M.D. Chau is a recording artist and music producer previously known as “Minh.” Today he shares a beautiful single titled “Stand Next To Me,” which carries a message of hope for humanity and a better world. Learn more about him in this interview.

1 — When exactly did you change your artistic name?

With the “Stand Next To Me” release, I decided to change my artist name to M.D. Chau. The main reason is there are so many Vietnamese artists named “Minh” and I just couldn’t come up with some clever name that was congruent with who I am.

2 — Musically speaking, are there any differences between Minh and M.D. Chau?

I think the difference is I’m no longer chasing fame or wealth in my music endeavors. I do well in business and I really don’t need much from the industry or even people in terms of approval or accolades. I want to make honest music and use sounds I personally enjoy. Under “Minh” I was trying to find “my sound” mostly because the industry forced that kind of thinking. Now, I don’t really care about any of that. And the music I make, I don’t need it to become popular.

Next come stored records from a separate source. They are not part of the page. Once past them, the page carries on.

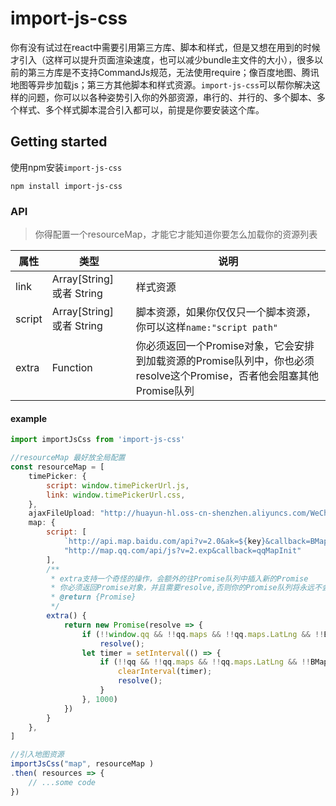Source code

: # import-js-css
你有没有试过在react中需要引用第三方库、脚本和样式，但是又想在用到的时候才引入（这样可以提升页面渲染速度，也可以减少bundle主文件的大小），很多以前的第三方库是不支持CommandJs规范，无法使用require；像百度地图、腾讯地图等异步加载js；第三方其他脚本和样式资源。`import-js-css`可以帮你解决这样的问题，你可以以各种姿势引入你的外部资源，串行的、并行的、多个脚本、多个样式、多个样式脚本混合引入都可以，前提是你要安装这个库。

Getting started
---------------
使用npm安装`import-js-css`
```shell
npm install import-js-css
```

### API
> 你得配置一个resourceMap，才能它才能知道你要怎么加载你的资源列表

| 属性 | 类型 | 说明 |
|-------------|-----------------|----------------------------------------------------------------|
| link | Array[String] 或者 String | 样式资源 |
| script | Array[String] 或者 String | 脚本资源，如果你仅仅只一个脚本资源，你可以这样`name:"script path"` |
| extra | Function | 你必须返回一个Promise对象，它会安排到加载资源的Promise队列中，你也必须resolve这个Promise，否者他会阻塞其他Promise队列 |

#### example
```js
import importJsCss from 'import-js-css'

//resourceMap 最好放全局配置
const resourceMap = [
	timePicker: {
        script: window.timePickerUrl.js,
        link: window.timePickerUrl.css,
    },
	ajaxFileUpload: "http://huayun-hl.oss-cn-shenzhen.aliyuncs.com/WeChat/vendors/ajaxfileupload.js",
	map: {
        script: [
        	`http://api.map.baidu.com/api?v=2.0&ak=${key}&callback=BMapInit`, 
        	"http://map.qq.com/api/js?v=2.exp&callback=qqMapInit"
        ],
        /**
         * extra支持一个奇怪的操作，会额外的往Promise队列中插入新的Promise
         * 你必须返回Promise对象，并且需要resolve,否则你的Promise队列将永远不会resolve
         * @return {Promise} 
         */
        extra() {
            return new Promise(resolve => {
                if (!!window.qq && !!qq.maps && !!qq.maps.LatLng && !!BMap)
                    resolve();
                let timer = setInterval(() => {
                    if (!!qq && !!qq.maps && !!qq.maps.LatLng && !!BMap) {
                        clearInterval(timer);
                        resolve();
                    }
                }, 1000)
            })
        }
    },
]

//引入地图资源
importJsCss("map", resourceMap )
.then( resources => {
	// ...some code
})
```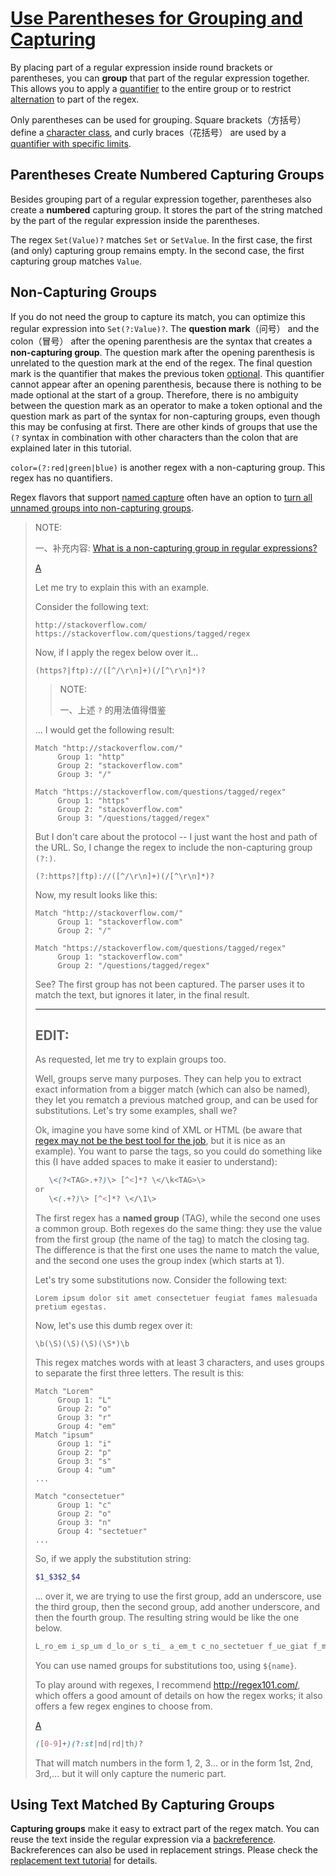 # [Use Parentheses for Grouping and Capturing](https://www.regular-expressions.info/brackets.html)

By placing part of a regular expression inside round brackets or parentheses, you can **group** that part of the regular expression together. This allows you to apply a [quantifier](https://www.regular-expressions.info/repeat.html) to the entire group or to restrict [alternation](https://www.regular-expressions.info/alternation.html) to part of the regex.

Only parentheses can be used for grouping. Square brackets（方括号） define a [character class](https://www.regular-expressions.info/charclass.html), and curly braces（花括号） are used by a [quantifier with specific limits](https://www.regular-expressions.info/repeat.html#limit).

## Parentheses Create Numbered Capturing Groups

Besides grouping part of a regular expression together, parentheses also create a **numbered** capturing group. It stores the part of the string matched by the part of the regular expression inside the parentheses.

The regex `Set(Value)?` matches `Set` or `SetValue`. In the first case, the first (and only) capturing group remains empty. In the second case, the first capturing group matches `Value`.

## Non-Capturing Groups

If you do not need the group to capture its match, you can optimize this regular expression into `Set(?:Value)?`. The **question mark**（问号） and the colon（冒号） after the opening parenthesis are the syntax that creates a **non-capturing group**. The question mark after the opening parenthesis is unrelated to the question mark at the end of the regex. The final question mark is the quantifier that makes the previous token [optional](https://www.regular-expressions.info/optional.html). This quantifier cannot appear after an opening parenthesis, because there is nothing to be made optional at the start of a group. Therefore, there is no ambiguity between the question mark as an operator to make a token optional and the question mark as part of the syntax for non-capturing groups, even though this may be confusing at first. There are other kinds of groups that use the `(?` syntax in combination with other characters than the colon that are explained later in this tutorial.

`color=(?:red|green|blue)` is another regex with a non-capturing group. This regex has no quantifiers.

Regex flavors that support [named capture](https://www.regular-expressions.info/named.html) often have an option to [turn all unnamed groups into non-capturing groups](https://www.regular-expressions.info/named.html#number).

> NOTE:
>
> 一、补充内容: [What is a non-capturing group in regular expressions?](https://stackoverflow.com/questions/3512471/what-is-a-non-capturing-group-in-regular-expressions) 
>
> [A](https://stackoverflow.com/a/3513858)
>
> Let me try to explain this with an example.
>
> Consider the following text:
>
> ```none
> http://stackoverflow.com/
> https://stackoverflow.com/questions/tagged/regex
> ```
>
> Now, if I apply the regex below over it...
>
> ```regex
> (https?|ftp)://([^/\r\n]+)(/[^\r\n]*)?
> ```
>
> > NOTE:
> >
> > 一、上述 `?` 的用法值得借鉴
>
> ... I would get the following result:
>
> ```
> Match "http://stackoverflow.com/"
>      Group 1: "http"
>      Group 2: "stackoverflow.com"
>      Group 3: "/"
> 
> Match "https://stackoverflow.com/questions/tagged/regex"
>      Group 1: "https"
>      Group 2: "stackoverflow.com"
>      Group 3: "/questions/tagged/regex"
> ```
>
> But I don't care about the protocol -- I just want the host and path of the URL. So, I change the regex to include the non-capturing group `(?:)`.
>
> ```regex
> (?:https?|ftp)://([^/\r\n]+)(/[^\r\n]*)?
> ```
>
> Now, my result looks like this:
>
> ```
> Match "http://stackoverflow.com/"
>      Group 1: "stackoverflow.com"
>      Group 2: "/"
> 
> Match "https://stackoverflow.com/questions/tagged/regex"
>      Group 1: "stackoverflow.com"
>      Group 2: "/questions/tagged/regex"
> ```
>
> See? The first group has not been captured. The parser uses it to match the text, but ignores it later, in the final result.
>
> ------
>
> ## EDIT:
>
> As requested, let me try to explain groups too.
>
> Well, groups serve many purposes. They can help you to extract exact information from a bigger match (which can also be named), they let you rematch a previous matched group, and can be used for substitutions. Let's try some examples, shall we?
>
> Ok, imagine you have some kind of XML or HTML (be aware that [regex may not be the best tool for the job](https://stackoverflow.com/questions/1732348/regex-match-open-tags-except-xhtml-self-contained-tags), but it is nice as an example). You want to parse the tags, so you could do something like this (I have added spaces to make it easier to understand):
>
> ```scss
>    \<(?<TAG>.+?)\> [^<]*? \</\k<TAG>\>
> or
>    \<(.+?)\> [^<]*? \</\1\>
> ```
>
> The first regex has a **named group** (TAG), while the second one uses a common group. Both regexes do the same thing: they use the value from the first group (the name of the tag) to match the closing tag. The difference is that the first one uses the name to match the value, and the second one uses the group index (which starts at 1).
>
> Let's try some substitutions now. Consider the following text:
>
> ```none
> Lorem ipsum dolor sit amet consectetuer feugiat fames malesuada pretium egestas.
> ```
>
> Now, let's use this dumb regex over it:
>
> ```regex
> \b(\S)(\S)(\S)(\S*)\b
> ```
>
> This regex matches words with at least 3 characters, and uses groups to separate the first three letters. The result is this:
>
> ```
> Match "Lorem"
>      Group 1: "L"
>      Group 2: "o"
>      Group 3: "r"
>      Group 4: "em"
> Match "ipsum"
>      Group 1: "i"
>      Group 2: "p"
>      Group 3: "s"
>      Group 4: "um"
> ...
> 
> Match "consectetuer"
>      Group 1: "c"
>      Group 2: "o"
>      Group 3: "n"
>      Group 4: "sectetuer"
> ...
> ```
>
> So, if we apply the substitution string:
>
> ```scss
> $1_$3$2_$4
> ```
>
> ... over it, we are trying to use the first group, add an underscore, use the third group, then the second group, add another underscore, and then the fourth group. The resulting string would be like the one below.
>
> ```scss
> L_ro_em i_sp_um d_lo_or s_ti_ a_em_t c_no_sectetuer f_ue_giat f_ma_es m_la_esuada p_er_tium e_eg_stas.
> ```
>
> You can use named groups for substitutions too, using `${name}`.
>
> To play around with regexes, I recommend http://regex101.com/, which offers a good amount of details on how the regex works; it also offers a few regex engines to choose from.
>
> [A](https://stackoverflow.com/a/3512530/10173843)
>
> ```scss
> ([0-9]+)(?:st|nd|rd|th)?
> ```
>
> That will match numbers in the form 1, 2, 3... or in the form 1st, 2nd, 3rd,... but it will only capture the numeric part.

## Using Text Matched By Capturing Groups

**Capturing groups** make it easy to extract part of the regex match. You can reuse the text inside the regular expression via a [backreference](https://www.regular-expressions.info/backref.html). Backreferences can also be used in replacement strings. Please check the [replacement text tutorial](https://www.regular-expressions.info/replacebackref.html) for details. 
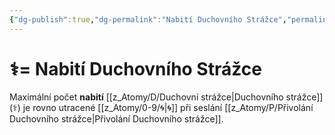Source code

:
 ```yaml
---
{"dg-publish":true,"dg-permalink":"Nabití Duchovního Strážce","permalink":"/Nabití Duchovního Strážce/"}
---
```


# ⚕️= Nabití Duchovního Strážce
Maximální počet **nabití** [[z_Atomy/D/Duchovní strážce\|Duchovního strážce]] (⚕️) je rovno utracené [[z_Atomy/0-9/🌀\|🌀]] při seslání [[z_Atomy/P/Přivolání Duchovního strážce\|Přivolání Duchovního strážce]].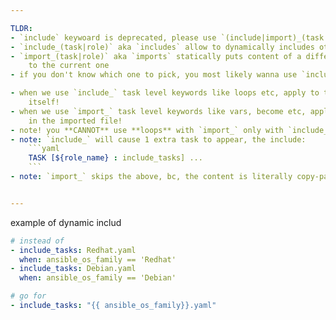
 ```yaml
---

TLDR:
- `include` keywoard is deprecated, please use `(include|import)_(task|role)`
- `include_(task|role)` aka `includes` allow to dynamically includes other tasks
- `import_(task|role)` aka `imports` statically puts content of a different task
    to the current one
- if you don't know which one to pick, you most likely wanna use `include_`

- when we use `include_` task level keywords like loops etc, apply to the `include_`
    itself!
- when we use `import_` task level keywords like vars, become etc, apply to all tasks
    in the imported file!
- note! you **CANNOT** use **loops** with `import_` only with `include_`
- note: `include_` will cause 1 extra task to appear, the include:
    ```yaml
    TASK [${role_name} : include_tasks] ...
    ```
- note: `import_` skips the above, bc, the content is literally copy-pasted


---
```


example of dynamic includ
```yaml
# instead of
- include_tasks: Redhat.yaml
  when: ansible_os_family == 'Redhat'
- include_tasks: Debian.yaml
  when: ansible_os_family == 'Debian'

# go for
- include_tasks: "{{ ansible_os_family}}.yaml"
```
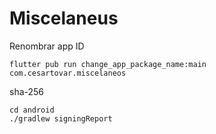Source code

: # Miscelaneus

Renombrar app ID

```
flutter pub run change_app_package_name:main com.cesartovar.miscelaneos
```

sha-256
```
cd android
./gradlew signingReport
```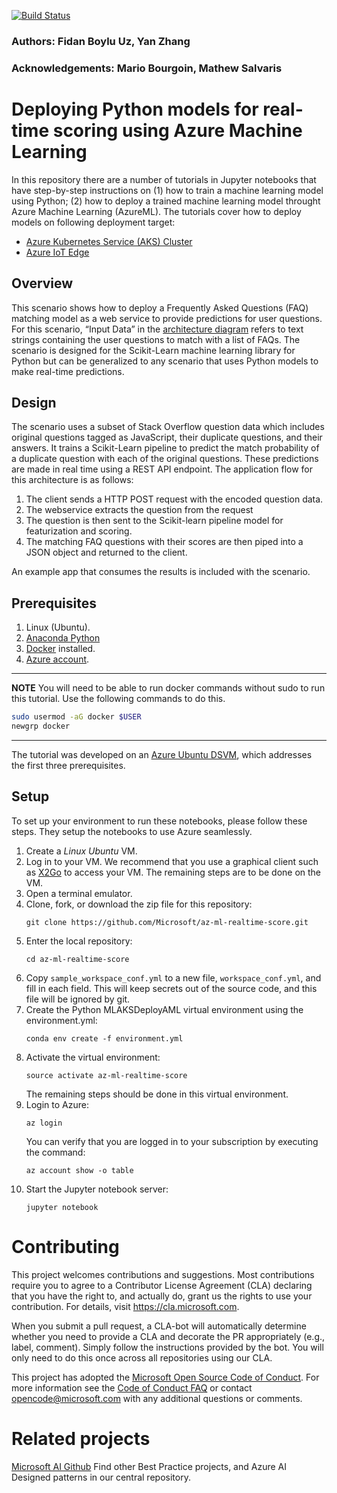 [![Build Status](https://dev.azure.com/AZGlobal/Azure%20Global%20CAT%20Engineering/_apis/build/status/AGCE%20AI/Happy%20Path%20Builds/AI%20ML%20RTS?branchName=master)](https://dev.azure.com/AZGlobal/Azure%20Global%20CAT%20Engineering/_build/latest?definitionId=118&branchName=master)
### Authors: Fidan Boylu Uz, Yan Zhang
### Acknowledgements: Mario Bourgoin, Mathew Salvaris

# Deploying Python models for real-time scoring using Azure Machine Learning

In this repository there are a number of tutorials in Jupyter notebooks that have step-by-step instructions on (1) how to train a machine learning model using Python; (2) how to deploy a trained machine learning model throught Azure Machine Learning (AzureML). The tutorials cover how to deploy models on following deployment target:

- [Azure Kubernetes Service (AKS) Cluster](notebooks/aks)
- [Azure IoT Edge](notebooks/iotedge)

## Overview
This scenario shows how to deploy a Frequently Asked Questions (FAQ) matching model as a web service to provide predictions for user questions. For this scenario, “Input Data” in the [architecture diagram](https://docs.microsoft.com/en-us/azure/architecture/reference-architectures/ai/realtime-scoring-python) refers to text strings containing the user questions to match with a list of FAQs. The scenario is designed for the Scikit-Learn machine learning library for Python but can be generalized to any scenario that uses Python models to make real-time predictions.

## Design
<!-- ![alt text](Design.png "Design") -->
The scenario uses a subset of Stack Overflow question data which includes original questions tagged as JavaScript, their duplicate questions, and their answers. It trains a Scikit-Learn pipeline to predict the match probability of a duplicate question with each of the original questions. These predictions are made in real time using a REST API endpoint.
The application flow for this architecture is as follows:
1.	The client sends a HTTP POST request with the encoded question data.
2.	The  webservice extracts the question from the request
3.	The question is then sent to the Scikit-learn pipeline model for featurization and scoring. 
4.	The matching FAQ questions with their scores are then piped into a JSON object and returned to the client.

An example app that consumes the results is included with the scenario.

## Prerequisites
1. Linux (Ubuntu).
1. [Anaconda Python](https://www.anaconda.com/download)
1. [Docker](https://docs.docker.com/v17.12/install/linux/docker-ee/ubuntu) installed.
1. [Azure account](https://azure.microsoft.com).

---
**NOTE**
You will need to be able to run docker commands without sudo to run this tutorial. Use the following commands to do this.

```bash
sudo usermod -aG docker $USER
newgrp docker
``` 
---

The tutorial was developed on an [Azure Ubuntu
DSVM](https://docs.microsoft.com/en-us/azure/machine-learning/data-science-virtual-machine/dsvm-ubuntu-intro),
which addresses the first three prerequisites.

## Setup

To set up your environment to run these notebooks, please follow these steps.  They setup the notebooks to use Azure seamlessly.

1. Create a _Linux_ _Ubuntu_ VM.
1. Log in to your VM.  We recommend that you use a graphical client
   such as
   [X2Go](https://docs.microsoft.com/en-us/azure/machine-learning/data-science-virtual-machine/dsvm-ubuntu-intro#x2go)
   to access your VM.  The remaining steps are to be done on the VM.
1. Open a terminal emulator.
1. Clone, fork, or download the zip file for this repository:
   ```
   git clone https://github.com/Microsoft/az-ml-realtime-score.git
   ```
1. Enter the local repository:
   ```
   cd az-ml-realtime-score
   ```
1. Copy `sample_workspace_conf.yml` to a new file, `workspace_conf.yml`, and fill in each field. This will keep secrets out of the source code, and this file will be ignored by git.
1. Create the Python MLAKSDeployAML virtual environment using the environment.yml:
   ```
   conda env create -f environment.yml
   ```
1. Activate the virtual environment:
   ```
   source activate az-ml-realtime-score
   ```
   The remaining steps should be done in this virtual environment.
1. Login to Azure:
   ```
   az login
   ```
   You can verify that you are logged in to your subscription by executing
   the command:
   ```
   az account show -o table
   ```
1. Start the Jupyter notebook server:
   ```
   jupyter notebook
   ```

# Contributing
This project welcomes contributions and suggestions.  Most contributions require you to agree to a
Contributor License Agreement (CLA) declaring that you have the right to, and actually do, grant us
the rights to use your contribution. For details, visit https://cla.microsoft.com.

When you submit a pull request, a CLA-bot will automatically determine whether you need to provide
a CLA and decorate the PR appropriately (e.g., label, comment). Simply follow the instructions
provided by the bot. You will only need to do this once across all repositories using our CLA.

This project has adopted the [Microsoft Open Source Code of Conduct](https://opensource.microsoft.com/codeofconduct/).
For more information see the [Code of Conduct FAQ](https://opensource.microsoft.com/codeofconduct/faq/) or
contact [opencode@microsoft.com](mailto:opencode@microsoft.com) with any additional questions or comments.


# Related projects

[Microsoft AI Github](https://github.com/microsoft/ai) Find other Best Practice projects, and Azure AI Designed patterns in our central repository. 
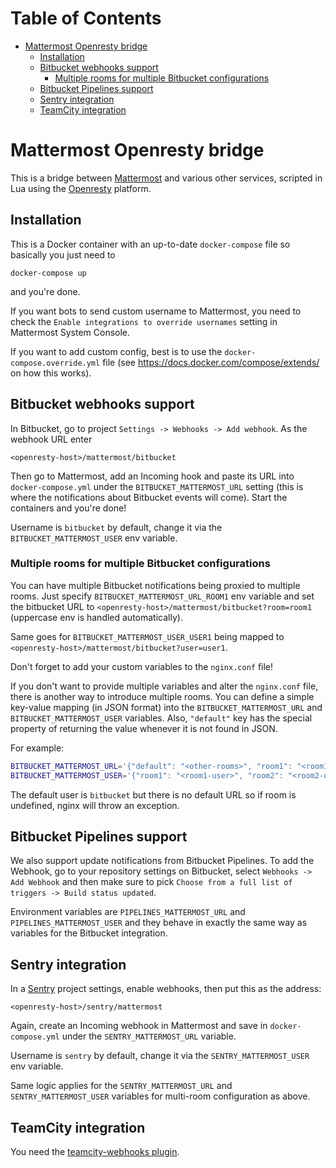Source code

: # Table of Contents

   * [Mattermost Openresty bridge](#mattermost-openresty-bridge)
      * [Installation](#installation)
      * [Bitbucket webhooks support](#bitbucket-webhooks-support)
         * [Multiple rooms for multiple Bitbucket configurations](#multiple-rooms-for-multiple-bitbucket-configurations)
      * [Bitbucket Pipelines support](#bitbucket-pipelines-support)
      * [Sentry integration](#sentry-integration)
      * [TeamCity integration](#teamcity-integration)

# Mattermost Openresty bridge

This is a bridge between [Mattermost](https://openresty.org/en/) and various other services,
scripted in Lua using the [Openresty](https://openresty.org/en/) platform.

## Installation

This is a Docker container with an up-to-date `docker-compose` file so basically you just need to
```
docker-compose up
```
and you're done.

If you want bots to send custom username to Mattermost, you need to check the
`Enable integrations to override usernames` setting in Mattermost System Console.

If you want to add custom config, best is to use the `docker-compose.override.yml` file
(see <https://docs.docker.com/compose/extends/> on how this works).

## Bitbucket webhooks support

In Bitbucket, go to project `Settings -> Webhooks -> Add webhook`. As the webhook URL enter
```
<openresty-host>/mattermost/bitbucket
```
Then go to Mattermost, add an Incoming hook and paste its URL
into `docker-compose.yml` under the `BITBUCKET_MATTERMOST_URL` setting (this is where the notifications
about Bitbucket events will come). Start the containers and you're done!

Username is `bitbucket` by default, change it via the `BITBUCKET_MATTERMOST_USER` env variable.

### Multiple rooms for multiple Bitbucket configurations

You can have multiple Bitbucket notifications being proxied to multiple rooms.
Just specify `BITBUCKET_MATTERMOST_URL_ROOM1` env variable and set the bitbucket
URL to `<openresty-host>/mattermost/bitbucket?room=room1` (uppercase env is handled automatically).

Same goes for `BITBUCKET_MATTERMOST_USER_USER1` being mapped to
`<openresty-host>/mattermost/bitbucket?user=user1`.

Don't forget to add your custom variables to the `nginx.conf` file!

If you don't want to provide multiple variables and alter the `nginx.conf` file, there is another
way to introduce multiple rooms. You can define a simple key-value mapping (in JSON format)
into the `BITBUCKET_MATTERMOST_URL` and `BITBUCKET_MATTERMOST_USER` variables.
Also, `"default"` key has the special property of returning the value whenever it
is not found in JSON.

For example:

```bash
BITBUCKET_MATTERMOST_URL='{"default": "<other-rooms>", "room1": "<room1-url>", "room2": "<room2-url>"}'
BITBUCKET_MATTERMOST_USER='{"room1": "<room1-user>", "room2": "<room2-user>"}'
```

The default user is `bitbucket` but there is no default URL so if room is undefined, nginx
will throw an exception.

## Bitbucket Pipelines support

We also support update notifications from Bitbucket Pipelines. To add the Webhook, go to
your repository settings on Bitbucket, select `Webhooks -> Add Webhook` and then make sure
to pick `Choose from a full list of triggers -> Build status updated`.

Environment variables are `PIPELINES_MATTERMOST_URL` and `PIPELINES_MATTERMOST_USER` and
they behave in exactly the same way as variables for the Bitbucket integration.

## Sentry integration

In a [Sentry](https://sentry.io/welcome/) project settings, enable webhooks, then put this as the address:
```
<openresty-host>/sentry/mattermost
```
Again, create an Incoming webhook in Mattermost and save in `docker-compose.yml` under the
`SENTRY_MATTERMOST_URL` variable.

Username is `sentry` by default, change it via the `SENTRY_MATTERMOST_USER` env variable.

Same logic applies for the `SENTRY_MATTERMOST_URL` and `SENTRY_MATTERMOST_USER` variables
for multi-room configuration as above.


## TeamCity integration

You need the [teamcity-webhooks plugin](https://github.com/evgeny-goldin/teamcity-webhooks).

3 — Do you still see yourself pursuing music as a career or a hobby?

The world may correlate or validate a “career” in art with monetary gain and not for the frequency of works being released by the artist. I don’t look at it that way. It’s always been a career for me and will continue to be, but it’s part of my entrepreneurial career – it’s a creative venture within the whole of my entrepreneurial life and my goals.

4 — Are you ever stuck for what record to make next?

Not personally, as far as creative direction or ideation. If something is not being created, it usually has to do with the time and resources I need to get what I want to create out. I have two songs now in the works and I’m letting it sit a bit so I can come back to it with an evolved perspective. One is called “Good To Me” and one is called “Broken Inside”, both of which I wrote in the studio when I decided to just book the room and see what comes out.


5 — Do you ever worry about staying relevant?

I think everyone does and I do too. I would say that it matters less the older I get and the more I realize how true that opening line from “Ted” the movie is… “No matter how big a splash you make in this world whether you’re Corey Feldman, Frankie Muniz, Justin Bieber, or a talking teddy bear, eventually, nobody gives a shit.”

6 – Your latest single “Stand Next To Me” is awesome! What are the lyrics about?

With the lyrics, I wanted to draw attention to the one thing I think we all have in common as humanity, no matter what our differences are… we want to see our families do well and not hurt. I feel like if we can all get around that, we might just gain enough empathy to come together and figure out a middle ground and stop hurting each other’s families. Because of all this hate and division, that’s all it’s doing. I hope the song can somehow be used to bring us together. If I can get the resources and connections I need, I’d love to do an essay and songwriting contest about unity in middle schools and high schools across the country with a scholarship prize with the theme “Stand Next To Me.”

7 – Who or what inspired you to write this song?

All the Asian hate crimes happening as well as the injustices happening to pretty much every race across our globe. I also always had a vision in my head of all the moms in the world that work so hard for their families, including my mom. And when we act like horrible human beings, we shame them – we shame the family that has been sacrificing so much for us. For another person, it may not be a mother – it may be their father, uncle, grandma, etc… we have to do better as humans, for our family’s sake.


8 – Did you collaborate with a gospel choir? Tell us more about your experience.

The pianist on my song is also an incredible music director, Rashad Howard. He’s played for some big names in music. He also plays in churches, so when I wanted a choir sound, he got some choir singers from a church he plays for and that’s what we came up with in the studio in a session. They did an incredible job!

9 – Are you already working on your next single?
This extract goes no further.